If two VSI interfaces on EVPN gateways of different data centers use the same IP address, do not suppress the advertisement of MAC/IP advertisement routes on the EDs of the data centers. If you suppress the advertisement of these routes, the EDs cannot communicate with each other.

Procedure

1.     Enter system view.

system-view

2.     Enter BGP instance view.

bgp as-number [ instance instance-name ]

3.     Enter BGP EVPN address family view.

address-family l2vpn evpn

4.     Suppress the advertisement of specific BGP EVPN routes to a peer or peer group.

peer { group-name | ipv4-address [ mask-length ] | ipv6-address [ prefix-length ] } advertise evpn-route suppress { ip-prefix | mac-ip }

By default, advertisement of BGP EVPN routes is not suppressed.
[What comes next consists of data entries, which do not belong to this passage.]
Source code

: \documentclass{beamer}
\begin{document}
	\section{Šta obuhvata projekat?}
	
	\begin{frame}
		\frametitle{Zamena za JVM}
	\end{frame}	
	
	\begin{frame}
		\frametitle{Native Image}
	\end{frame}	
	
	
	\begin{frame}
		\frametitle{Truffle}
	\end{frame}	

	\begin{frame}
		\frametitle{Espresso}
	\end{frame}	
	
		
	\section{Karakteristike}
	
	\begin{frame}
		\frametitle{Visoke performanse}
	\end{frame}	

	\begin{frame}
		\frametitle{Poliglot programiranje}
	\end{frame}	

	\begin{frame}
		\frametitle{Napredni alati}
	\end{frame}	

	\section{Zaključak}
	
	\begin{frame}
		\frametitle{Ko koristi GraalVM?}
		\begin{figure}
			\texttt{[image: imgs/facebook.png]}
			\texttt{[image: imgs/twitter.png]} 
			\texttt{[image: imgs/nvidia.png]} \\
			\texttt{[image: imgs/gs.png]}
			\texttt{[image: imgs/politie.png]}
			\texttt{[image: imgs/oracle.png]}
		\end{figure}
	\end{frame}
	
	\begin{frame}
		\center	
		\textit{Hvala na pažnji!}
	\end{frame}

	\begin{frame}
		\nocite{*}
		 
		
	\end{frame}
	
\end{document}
EVPN-DCI configuration examples

Example: Configuring EVPN-DCI Layer 3 communication (IPv4 underlay network)

Network configuration

As shown in Figure 2:

·     Configure VXLAN 10 for data center 1, and configure VXLAN 20 for data center 2.

·     Configure Switch A and Switch D as distributed EVPN gateways to perform Layer 3 forwarding between VXLAN 10 and VXLAN 20.
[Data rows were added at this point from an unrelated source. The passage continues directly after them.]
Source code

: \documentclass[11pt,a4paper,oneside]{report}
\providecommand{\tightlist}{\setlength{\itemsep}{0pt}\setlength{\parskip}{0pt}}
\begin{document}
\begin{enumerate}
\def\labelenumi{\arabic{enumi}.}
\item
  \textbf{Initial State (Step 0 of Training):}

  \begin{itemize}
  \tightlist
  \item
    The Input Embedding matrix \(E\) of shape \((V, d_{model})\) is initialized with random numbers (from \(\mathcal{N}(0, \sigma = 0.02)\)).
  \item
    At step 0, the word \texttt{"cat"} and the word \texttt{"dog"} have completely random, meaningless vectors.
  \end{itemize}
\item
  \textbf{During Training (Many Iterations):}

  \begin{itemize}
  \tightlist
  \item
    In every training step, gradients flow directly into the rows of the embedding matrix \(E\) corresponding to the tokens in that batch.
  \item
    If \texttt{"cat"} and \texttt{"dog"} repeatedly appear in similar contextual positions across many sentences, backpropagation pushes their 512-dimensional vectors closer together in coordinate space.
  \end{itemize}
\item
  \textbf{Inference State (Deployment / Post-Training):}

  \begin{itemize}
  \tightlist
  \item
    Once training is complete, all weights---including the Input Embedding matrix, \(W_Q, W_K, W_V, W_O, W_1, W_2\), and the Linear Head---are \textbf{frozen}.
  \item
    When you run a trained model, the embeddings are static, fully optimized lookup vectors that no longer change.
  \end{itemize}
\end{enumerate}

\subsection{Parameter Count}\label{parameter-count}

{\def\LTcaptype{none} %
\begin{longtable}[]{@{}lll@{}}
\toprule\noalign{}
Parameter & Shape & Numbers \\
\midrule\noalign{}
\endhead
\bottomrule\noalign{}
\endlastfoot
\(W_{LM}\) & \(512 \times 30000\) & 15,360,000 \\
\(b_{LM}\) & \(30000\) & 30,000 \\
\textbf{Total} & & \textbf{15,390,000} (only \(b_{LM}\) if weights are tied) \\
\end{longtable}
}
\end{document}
·     Configure Switch B and Switch C as EDs.

 

	NOTE: This example provides configuration of IPv4 sites. The configuration procedure does not differ between IPv4 and IPv6 sites.

 

Figure 2 Network diagram

‌

Procedure

1.     Set the VXLAN hardware resource mode on Switches A through D and reboot the switches for the mode to take effect. This step uses Switch A as an example.

<SwitchA> system-view

[SwitchA] switch-mode 1

Reboot device to make the configuration take effect.

[SwitchA] quit

<SwitchA> reboot

Start to check configuration with next startup configuration file, please wait..

.......DONE!

Current configuration may be lost after the reboot, save current configuration?

[Y/N]:y

This command will reboot the device. Continue? [Y/N]:y

 

2.     Configure IP addresses and unicast routing settings:

# On VM 1, specify 10.1.1.1 as the gateway address. On VM 2, specify 10.1.2.1 as the gateway address. (Details not shown.)

# Assign IP addresses to interfaces, as shown in Figure 2. (Details not shown.)
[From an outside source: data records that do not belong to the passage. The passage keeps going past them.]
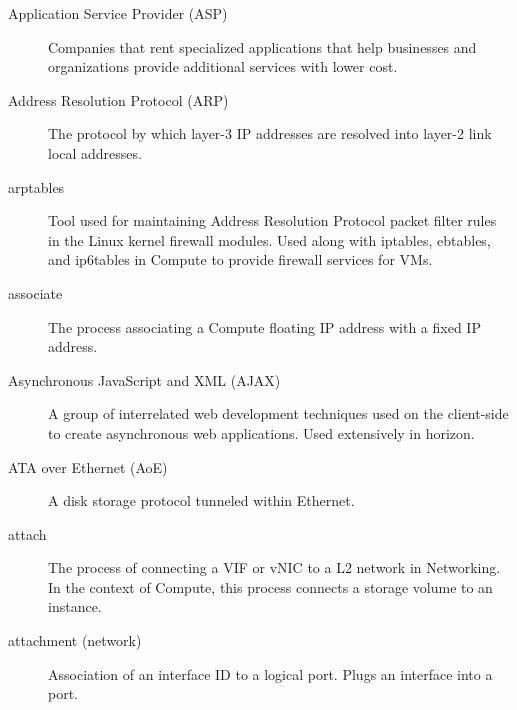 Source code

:\documentclass[letterpaper,10pt,english]{sphinxmanual}
\begin{document}
\begin{description}
\item[{Application Service Provider (ASP)}] \leavevmode{}\label{_source/glossary:term-application-service-provider-asp}
Companies that rent specialized applications that help
businesses and organizations provide additional services
with lower cost.

\item[{Address Resolution Protocol (ARP)}] \leavevmode{}\label{_source/glossary:term-address-resolution-protocol-arp}
The protocol by which layer-3 IP addresses are resolved into
layer-2 link local addresses.

\item[{arptables}] \leavevmode{}\label{_source/glossary:term-arptables}
Tool used for maintaining Address Resolution Protocol packet
filter rules in the Linux kernel firewall modules. Used along with
iptables, ebtables, and ip6tables in Compute to provide firewall
services for VMs.

\item[{associate}] \leavevmode{}\label{_source/glossary:term-associate}
The process associating a Compute floating IP address with a
fixed IP address.

\item[{Asynchronous JavaScript and XML (AJAX)}] \leavevmode{}\label{_source/glossary:term-asynchronous-javascript-and-xml-ajax}
A group of interrelated web development techniques used on the
client-side to create asynchronous web applications. Used extensively
in horizon.

\item[{ATA over Ethernet (AoE)}] \leavevmode{}\label{_source/glossary:term-ata-over-ethernet-aoe}
A disk storage protocol tunneled within Ethernet.

\item[{attach}] \leavevmode{}\label{_source/glossary:term-attach}
The process of connecting a VIF or vNIC to a L2 network in
Networking. In the context of Compute, this process connects a storage
volume to an instance.

\item[{attachment (network)}] \leavevmode{}\label{_source/glossary:term-attachment-network}
Association of an interface ID to a logical port. Plugs an
interface into a port.


\end{description}
\end{document}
# Configure OSPF on the transport network for the switches to reach one another. (Details not shown.)

3.     Configure Switch A:

# Enable L2VPN.

<SwitchA> system-view

[SwitchA] l2vpn enable

# Disable remote MAC address learning and remote ARP learning.

[SwitchA] vxlan tunnel mac-learning disable

[SwitchA] vxlan tunnel arp-learning disable

# Create VXLAN 10 on VSI vpna.

[SwitchA] vsi vpna

[SwitchA-vsi-vpna] vxlan 10

[SwitchA-vsi-vpna-vxlan-10] quit

# Create an EVPN instance on VSI vpna. Configure the switch to automatically generate an RD and a route target for the EVPN instance.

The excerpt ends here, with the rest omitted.